Security and consent are the second hard problem. Once an agent can operate apps, it can also make mistakes with consequences. Sending a message, deleting a file, confirming a payment, changing a privacy setting, or booking a service are not equivalent to summarizing a document. HarmonyOS 7 will need clear permission boundaries, action previews, confirmation prompts, audit trails, and policy controls for enterprises. A system-level agent without strong guardrails becomes a high-trust automation surface with many ways to fail.

There is also the prompt injection problem. If Xiaoyi can read screen content, then malicious or careless content on a page could try to influence the agent. This is not theoretical. Any agent that mixes user instructions, app content, web content, and tool calls needs instruction hierarchy and content isolation. The OS must distinguish between what the user asked, what an app displayed, what a web page says, and what a tool result returned. Without that separation, GUI agents can be tricked into following instructions embedded in untrusted content.

The ecosystem numbers need context too. Huawei's 66 million HarmonyOS 6 devices and 400,000 apps and services are large, but the agent value depends on how many high-frequency apps expose meaningful Skills. A long tail of apps does not help much if banking, travel, food delivery, messaging, productivity, and enterprise workflows lack structured agent interfaces. The reported 17,000 overseas apps and services suggests progress, but HarmonyOS remains much stronger in China than in many global markets.

The practical applications are still plausible. On phones, agents can compress repetitive tasks such as booking, search, scheduling, file organization, settings changes, and message drafting. On PCs, they can manage document workflows and app-to-app operations. In cars, they can coordinate navigation, communication, climate, and entertainment while reducing manual interaction. In smart-home contexts, they can route intent across appliances and sensors. These are useful domains because the OS has context and the tasks are often procedural.

The harder question is reliability under normal user messiness. Agent demos usually assume clean accounts, supported apps, good connectivity, and simple preferences. Real users have duplicate contacts, expired sessions, partial permissions, inconsistent app states, regional service differences, and habits the model has never seen. HarmonyOS 7's agent architecture will be judged by how often it asks for the right clarification and how safely it stops when it cannot complete a task.

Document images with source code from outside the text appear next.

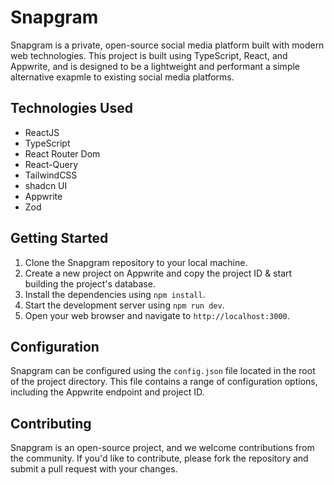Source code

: # Snapgram

Snapgram is a private, open-source social media platform built with modern web technologies. This project is built using TypeScript, React, and Appwrite, and is designed to be a lightweight and performant a simple alternative exapmle to existing social media platforms.

## Technologies Used

- ReactJS
- TypeScript
- React Router Dom
- React-Query
- TailwindCSS
- shadcn UI
- Appwrite
- Zod

## Getting Started

1. Clone the Snapgram repository to your local machine.
2. Create a new project on Appwrite and copy the project ID & start building the project's database.
3. Install the dependencies using `npm install`.
4. Start the development server using `npm run dev`.
5. Open your web browser and navigate to `http://localhost:3000`.

## Configuration

Snapgram can be configured using the `config.json` file located in the root of the project directory. This file contains a range of configuration options, including the Appwrite endpoint and project ID.

## Contributing

Snapgram is an open-source project, and we welcome contributions from the community. If you'd like to contribute, please fork the repository and submit a pull request with your changes.
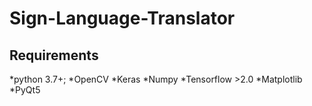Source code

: # Sign-Language-Translator
## Requirements
*python 3.7+;
*OpenCV
*Keras
*Numpy
*Tensorflow >2.0
*Matplotlib
*PyQt5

For now, HarmonyOS 7 Developer Beta is best read as an architectural milestone, not proof of mature autonomous computing. Huawei is pushing the same broad direction as Google and Apple, but with a stronger claim that the agent should be part of the operating system's control plane. That could be technically significant if Skills are well specified, GUI automation is constrained, and the model layer is evaluated honestly. Until Huawei publishes model details, benchmark results, and developer-facing failure semantics, the sober interpretation is simple: the architecture is interesting, the product claim is plausible, and the evidence is incomplete.